DomainTools offers a rather expensive solution which is like an updated version of the Domain Names database. According to their web site:

…currently indexes all domains in the .COM, .NET, .ORG, .INFO, .BIZ, and .US TLDs. That is 103,042,578 domains as of today. In addition to indexing every active domain, it also knows about the 334,835,604 inactive domains that have been registered and deleted since the early days of the Internet. Great names are deleted daily so it is important that we keep track of them.

The partial word searching ability of Name Intelligence is unmatched by any other engine. We allow more options and faster results then anything else on the market and we continue to add new functionality monthly. In an information world a company can only focus on so many problems at one time. We dedicate our time to making domain searching faster and more efficient so our partners can dedicate their time to their own core technologies.

Every month Name Intelligence actively probes every domain name in its search engine to figure out the domain’s status. Our search results not only reflect active and deleted domains but domains with websites or not. We have taken searching for domains very seriously.

… DomainTools has leveraged the power of its Registrant Search engine to provide notifications whenever a person or company registers a new domain, has one transfered to them, or transfers a domain out of their control.

They report on two Richard McEachin names for $57. When I search on Scarborough, the city for the registrant address, it finds two records for one domain for $57. When I add Canada as a limiter, they says they have no reports.

Searching the name McEachin returned 248 records in 147 domains and a report cost of $147. When I add Canada as a limiter, they again say they have no reports.

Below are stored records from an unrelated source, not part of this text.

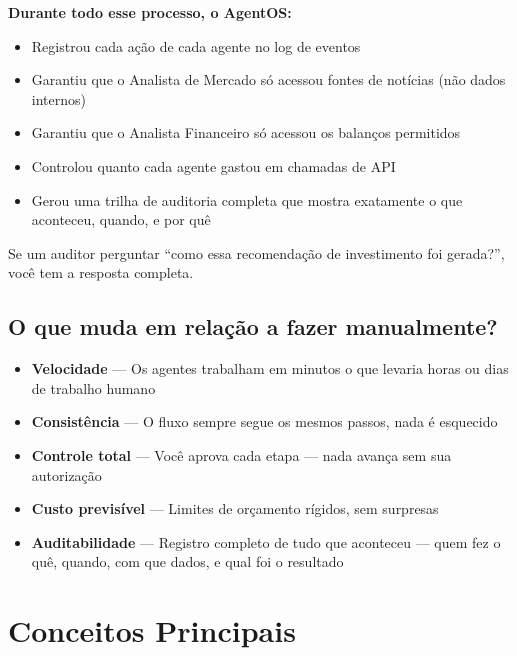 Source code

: \documentclass[12pt, a4paper]{article}
\begin{document}
\textbf{Durante todo esse processo, o AgentOS:}
\begin{itemize}[leftmargin=1.5em]
    \item Registrou cada ação de cada agente no log de eventos
    \item Garantiu que o Analista de Mercado só acessou fontes de notícias (não dados internos)
    \item Garantiu que o Analista Financeiro só acessou os balanços permitidos
    \item Controlou quanto cada agente gastou em chamadas de API
    \item Gerou uma trilha de auditoria completa que mostra exatamente o que aconteceu, quando, e por quê
\end{itemize}

Se um auditor perguntar ``como essa recomendação de investimento foi gerada?'', você tem a resposta completa.

\subsection{O que muda em relação a fazer manualmente?}

\begin{itemize}[leftmargin=1.5em]
    \item \textbf{Velocidade} --- Os agentes trabalham em minutos o que levaria horas ou dias de trabalho humano
    \item \textbf{Consistência} --- O fluxo sempre segue os mesmos passos, nada é esquecido
    \item \textbf{Controle total} --- Você aprova cada etapa --- nada avança sem sua autorização
    \item \textbf{Custo previsível} --- Limites de orçamento rígidos, sem surpresas
    \item \textbf{Auditabilidade} --- Registro completo de tudo que aconteceu --- quem fez o quê, quando, com que dados, e qual foi o resultado
\end{itemize}

\section{Conceitos Principais}
\end{document}
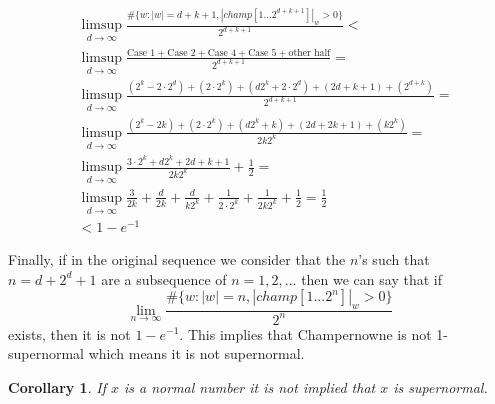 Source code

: \documentclass[11pt,a4paper]{tesis}
\newtheorem{corollary}{Corollary}[]
\newcommand{\note}[1]{\textbf{\color{red}{#1}}}
\begin{document}
\begin{align*}
&\limsup_{d\to\infty} \frac{\#\{w : |w| = d+k+1, |champ[1 \dots 2^{d+k+1}]|_w > 0 \}}{2^{d+k+1}} <\\
&\limsup_{d\to\infty} \frac{ \textrm{Case 1} + \textrm{Case 2}+ \textrm{Case 4} + \textrm{Case 5} + \textrm{other half}}{2^{d+k+1}} =\\
&\limsup_{d\to\infty} \frac{(2^k - 2\cdot 2^d) + (2 \cdot 2^k)+ (d2^k + 2 \cdot 2^d) + (2d+k+1) + (2^{d+k}) }{2^{d+k+1}} =\\
&\limsup_{d\to\infty} \frac{(2^k - 2k) + (2 \cdot 2^k)+ (d2^k + k) + (2d+2k+1) + (k2^{k})}{2k2^{k}} =\\
&\limsup_{d\to\infty} \frac{3\cdot2^k + d2^k  + 2d+k+1}{2k2^{k}} + \frac{1}{2} =\\
&\limsup_{d\to\infty} \frac{3}{2k} + \frac{d}{2k} + \frac{d}{k2^{k}} + \frac{1}{2\cdot2^{k}} + \frac{1}{2k2^{k}} + \frac{1}{2} = \frac{1}{2} \\
&< 1 - e^{-1}
\end{align*}

Finally, if in the original sequence we consider that the $n$'s such that $n = d + 2^d + 1$ are a subsequence of $n=1,2,\dots$ then we can say that if
$$\lim_{n\to\infty} \frac{\#\{w: |w| = n  , |champ[1...2^n]|_w > 0\}}{2^n}$$
exists, then it is not $1 - e^{-1}$.
This implies that Champernowne is not 1-supernormal which means it is not supernormal.

\begin{corollary}
If $x$ is a normal number it is not implied that $x$ is supernormal.
\end{corollary}



\backmatter


\end{document}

When I search on Scarborough, the city for the registrant address, it finds four records for one domain for $61.

Not exactly what I call a stellar performance.

Proxy Registrations

Many domain registrants are now are concealed by registrars such as Domains by Proxy.

Security Scanner or Research Tool

FoundStone (a division of McAffee) recently released a free tool called SiteDigger. The tool uses the Google API to scan cached pages of a web site and then performs security checks on those cached pages. One of the things it will look for is open security webcams.

Rollyo

If you need to search up to 25 websites with a specific search statement, then Rollyo may be an alternative to Google Custom Search. Rollyo is powered by Yahoo! so it’s acceptable fare on Google-Free Wednesday.

You can create an unlimited amount of search engines, called Searchrolls, on each topic. Each engine can be kept private or made public if you become a “member”. Each topic is limited to 25 urls.

You name your Searchroll, put in the URL’s, then select the named Searchroll on the search page when you enter your search statement.

Custom Google Search Engine

Have you ever wondered how you could run the same search against a list of websites? Typically, the search would be something like search_statement site:your_list_of_sites.com. Google has the answer to this problem. (See our article about this search operator.)

Google Custom Search Engine may be set-up to search one website or multiple websites with one search string. Of course you need a Google Account to create the custom search.

Google-Free Wednesday Catches-on

Phil Bradley’s article on some of the virtues of Exalead is worth reading.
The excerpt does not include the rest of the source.